Locate the word "issues" in the entries below, then gather every line that holds it.

[Source texts of formatted documents]
• • • • •
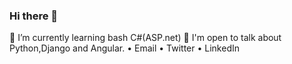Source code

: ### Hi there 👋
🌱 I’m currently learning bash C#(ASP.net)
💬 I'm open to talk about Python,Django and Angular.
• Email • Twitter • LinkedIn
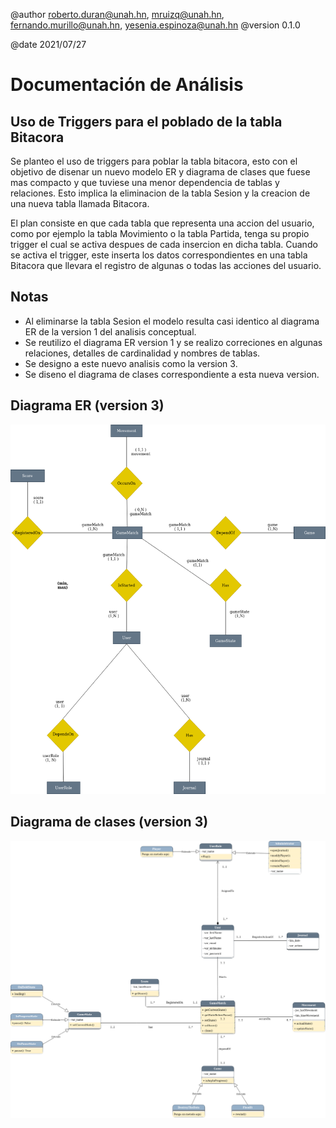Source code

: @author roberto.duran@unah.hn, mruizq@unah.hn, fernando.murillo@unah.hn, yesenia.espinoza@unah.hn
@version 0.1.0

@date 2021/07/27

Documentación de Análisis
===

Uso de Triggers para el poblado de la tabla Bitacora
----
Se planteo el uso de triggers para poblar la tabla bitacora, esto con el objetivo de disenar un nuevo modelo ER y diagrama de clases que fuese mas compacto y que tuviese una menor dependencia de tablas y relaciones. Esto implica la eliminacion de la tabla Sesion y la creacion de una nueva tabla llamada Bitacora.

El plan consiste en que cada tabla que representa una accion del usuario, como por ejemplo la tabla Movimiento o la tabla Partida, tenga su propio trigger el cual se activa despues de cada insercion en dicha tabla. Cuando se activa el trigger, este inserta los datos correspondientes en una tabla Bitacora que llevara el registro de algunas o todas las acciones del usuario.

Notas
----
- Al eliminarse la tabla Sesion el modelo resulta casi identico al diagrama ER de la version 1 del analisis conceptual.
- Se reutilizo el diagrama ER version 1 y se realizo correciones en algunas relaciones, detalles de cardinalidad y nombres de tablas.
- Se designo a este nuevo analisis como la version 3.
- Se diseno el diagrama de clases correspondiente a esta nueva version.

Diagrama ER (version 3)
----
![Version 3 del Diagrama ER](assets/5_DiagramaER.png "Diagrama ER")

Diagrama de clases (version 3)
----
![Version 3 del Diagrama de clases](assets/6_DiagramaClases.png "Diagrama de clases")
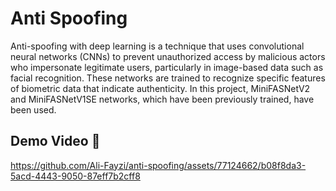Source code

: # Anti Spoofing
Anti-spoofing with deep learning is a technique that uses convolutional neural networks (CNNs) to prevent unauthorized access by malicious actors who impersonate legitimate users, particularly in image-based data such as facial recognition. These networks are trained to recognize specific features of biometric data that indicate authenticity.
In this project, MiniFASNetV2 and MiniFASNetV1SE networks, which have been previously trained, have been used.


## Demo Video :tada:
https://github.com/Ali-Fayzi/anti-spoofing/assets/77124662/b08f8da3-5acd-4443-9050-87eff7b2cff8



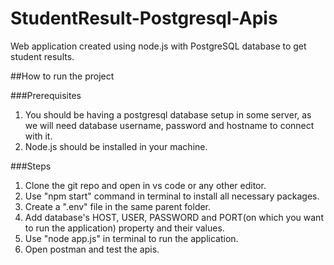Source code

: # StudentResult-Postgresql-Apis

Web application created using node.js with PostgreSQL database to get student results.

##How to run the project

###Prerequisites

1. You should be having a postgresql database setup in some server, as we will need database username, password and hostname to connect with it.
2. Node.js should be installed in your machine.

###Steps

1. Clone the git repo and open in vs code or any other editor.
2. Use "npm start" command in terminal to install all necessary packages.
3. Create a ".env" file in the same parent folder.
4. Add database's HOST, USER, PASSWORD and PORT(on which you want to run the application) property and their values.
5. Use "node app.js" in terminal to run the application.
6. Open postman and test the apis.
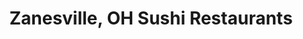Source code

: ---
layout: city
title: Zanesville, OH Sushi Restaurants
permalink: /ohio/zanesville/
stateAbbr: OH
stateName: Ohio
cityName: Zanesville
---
• • • • •
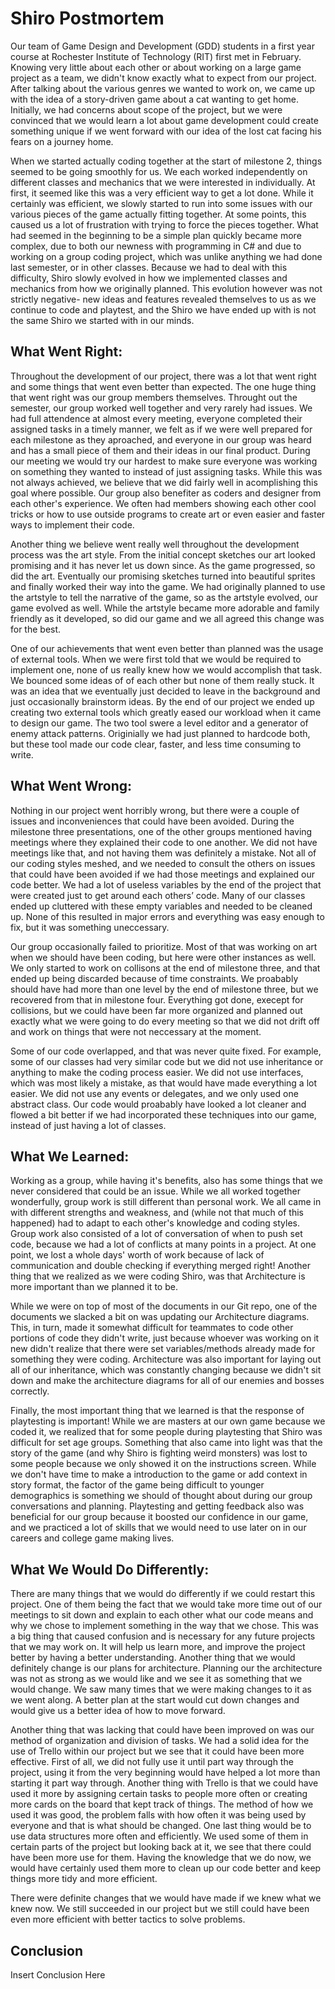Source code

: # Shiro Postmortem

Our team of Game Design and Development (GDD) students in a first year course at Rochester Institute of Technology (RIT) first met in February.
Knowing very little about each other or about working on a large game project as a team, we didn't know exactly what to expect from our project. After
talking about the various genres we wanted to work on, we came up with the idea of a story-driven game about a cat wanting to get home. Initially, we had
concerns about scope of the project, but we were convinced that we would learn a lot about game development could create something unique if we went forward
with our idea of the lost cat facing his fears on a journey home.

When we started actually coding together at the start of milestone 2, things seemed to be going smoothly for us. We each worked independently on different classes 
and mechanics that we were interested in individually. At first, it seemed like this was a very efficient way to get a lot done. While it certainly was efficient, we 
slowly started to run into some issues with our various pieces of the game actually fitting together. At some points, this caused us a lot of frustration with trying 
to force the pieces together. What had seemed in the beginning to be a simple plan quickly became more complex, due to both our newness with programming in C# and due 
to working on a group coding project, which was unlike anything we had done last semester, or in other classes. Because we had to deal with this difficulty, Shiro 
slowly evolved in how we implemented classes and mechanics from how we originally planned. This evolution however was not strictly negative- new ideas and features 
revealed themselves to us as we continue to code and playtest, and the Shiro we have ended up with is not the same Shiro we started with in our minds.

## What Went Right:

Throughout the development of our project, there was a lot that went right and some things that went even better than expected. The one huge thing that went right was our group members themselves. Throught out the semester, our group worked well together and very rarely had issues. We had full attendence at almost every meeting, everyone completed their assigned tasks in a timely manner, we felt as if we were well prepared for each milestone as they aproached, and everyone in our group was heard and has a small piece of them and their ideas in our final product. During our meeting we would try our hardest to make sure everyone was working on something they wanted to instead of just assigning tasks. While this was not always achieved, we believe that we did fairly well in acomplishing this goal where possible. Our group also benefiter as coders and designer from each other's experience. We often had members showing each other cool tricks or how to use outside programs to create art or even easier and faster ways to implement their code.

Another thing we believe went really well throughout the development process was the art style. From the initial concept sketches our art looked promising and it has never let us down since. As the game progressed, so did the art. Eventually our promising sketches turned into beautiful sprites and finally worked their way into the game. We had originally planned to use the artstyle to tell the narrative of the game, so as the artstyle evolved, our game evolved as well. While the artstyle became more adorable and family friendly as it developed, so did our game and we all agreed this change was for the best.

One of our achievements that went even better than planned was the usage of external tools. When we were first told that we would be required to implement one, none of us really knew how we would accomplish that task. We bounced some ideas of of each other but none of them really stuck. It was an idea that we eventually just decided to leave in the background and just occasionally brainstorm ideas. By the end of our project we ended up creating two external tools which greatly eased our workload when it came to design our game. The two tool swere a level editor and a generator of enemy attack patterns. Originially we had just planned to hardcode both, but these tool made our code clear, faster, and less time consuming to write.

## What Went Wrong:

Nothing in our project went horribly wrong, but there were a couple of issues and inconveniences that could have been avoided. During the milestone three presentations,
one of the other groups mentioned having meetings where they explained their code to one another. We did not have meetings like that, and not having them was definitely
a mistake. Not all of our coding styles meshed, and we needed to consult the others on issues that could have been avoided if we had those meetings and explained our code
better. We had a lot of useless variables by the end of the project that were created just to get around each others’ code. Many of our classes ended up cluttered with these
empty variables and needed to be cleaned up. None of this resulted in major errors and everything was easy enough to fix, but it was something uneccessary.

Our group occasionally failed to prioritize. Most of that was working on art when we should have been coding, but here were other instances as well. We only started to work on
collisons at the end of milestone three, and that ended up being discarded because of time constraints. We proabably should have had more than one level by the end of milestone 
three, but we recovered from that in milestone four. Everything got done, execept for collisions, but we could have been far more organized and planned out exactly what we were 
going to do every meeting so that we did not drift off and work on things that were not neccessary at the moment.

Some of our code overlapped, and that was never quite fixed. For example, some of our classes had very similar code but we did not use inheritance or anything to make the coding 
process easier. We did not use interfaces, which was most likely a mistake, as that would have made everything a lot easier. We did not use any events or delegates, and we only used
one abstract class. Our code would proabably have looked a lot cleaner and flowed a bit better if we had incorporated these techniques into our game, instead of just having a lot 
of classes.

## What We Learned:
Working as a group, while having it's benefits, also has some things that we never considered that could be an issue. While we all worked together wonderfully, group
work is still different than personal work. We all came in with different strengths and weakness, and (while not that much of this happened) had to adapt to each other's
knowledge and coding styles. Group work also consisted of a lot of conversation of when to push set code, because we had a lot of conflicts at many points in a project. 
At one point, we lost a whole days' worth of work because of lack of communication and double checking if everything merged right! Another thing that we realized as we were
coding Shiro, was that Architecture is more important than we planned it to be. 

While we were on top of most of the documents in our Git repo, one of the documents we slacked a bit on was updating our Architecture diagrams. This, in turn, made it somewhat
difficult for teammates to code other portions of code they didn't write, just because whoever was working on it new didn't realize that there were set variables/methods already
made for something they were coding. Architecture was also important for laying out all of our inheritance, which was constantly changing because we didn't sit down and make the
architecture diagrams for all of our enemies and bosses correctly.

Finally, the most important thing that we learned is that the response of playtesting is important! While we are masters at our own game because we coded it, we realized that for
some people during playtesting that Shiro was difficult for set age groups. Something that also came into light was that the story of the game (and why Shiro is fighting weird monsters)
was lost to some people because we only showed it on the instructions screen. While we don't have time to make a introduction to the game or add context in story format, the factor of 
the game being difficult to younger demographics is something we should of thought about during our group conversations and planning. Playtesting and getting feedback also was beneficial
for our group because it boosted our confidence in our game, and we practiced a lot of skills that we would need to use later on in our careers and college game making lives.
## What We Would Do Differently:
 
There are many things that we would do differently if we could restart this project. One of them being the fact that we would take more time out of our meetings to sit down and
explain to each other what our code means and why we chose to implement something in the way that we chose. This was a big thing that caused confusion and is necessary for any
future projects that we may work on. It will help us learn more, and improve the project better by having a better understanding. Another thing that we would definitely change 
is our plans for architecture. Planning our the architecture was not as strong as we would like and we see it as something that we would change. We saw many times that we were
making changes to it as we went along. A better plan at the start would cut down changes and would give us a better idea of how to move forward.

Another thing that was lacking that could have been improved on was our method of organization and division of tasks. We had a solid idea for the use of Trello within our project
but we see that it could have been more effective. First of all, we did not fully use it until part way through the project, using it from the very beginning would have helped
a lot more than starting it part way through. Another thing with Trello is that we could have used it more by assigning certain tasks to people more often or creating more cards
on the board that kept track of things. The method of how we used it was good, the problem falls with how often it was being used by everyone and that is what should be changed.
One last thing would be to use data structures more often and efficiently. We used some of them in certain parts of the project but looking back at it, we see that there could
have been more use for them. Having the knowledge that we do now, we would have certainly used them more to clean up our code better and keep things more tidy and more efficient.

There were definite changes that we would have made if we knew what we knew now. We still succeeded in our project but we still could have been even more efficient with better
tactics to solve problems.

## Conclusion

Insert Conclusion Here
• • • • •
→ **WRITTEN ANSWER**:
slowly started to run into some issues with our various pieces of the game actually fitting together. At some points, this caused us a lot of frustration with trying 
Throughout the development of our project, there was a lot that went right and some things that went even better than expected. The one huge thing that went right was our group members themselves. Throught out the semester, our group worked well together and very rarely had issues. We had full attendence at almost every meeting, everyone completed their assigned tasks in a timely manner, we felt as if we were well prepared for each milestone as they aproached, and everyone in our group was heard and has a small piece of them and their ideas in our final product. During our meeting we would try our hardest to make sure everyone was working on something they wanted to instead of just assigning tasks. While this was not always achieved, we believe that we did fairly well in acomplishing this goal where possible. Our group also benefiter as coders and designer from each other's experience. We often had members showing each other cool tricks or how to use outside programs to create art or even easier and faster ways to implement their code.
Nothing in our project went horribly wrong, but there were a couple of issues and inconveniences that could have been avoided. During the milestone three presentations,
a mistake. Not all of our coding styles meshed, and we needed to consult the others on issues that could have been avoided if we had those meetings and explained our code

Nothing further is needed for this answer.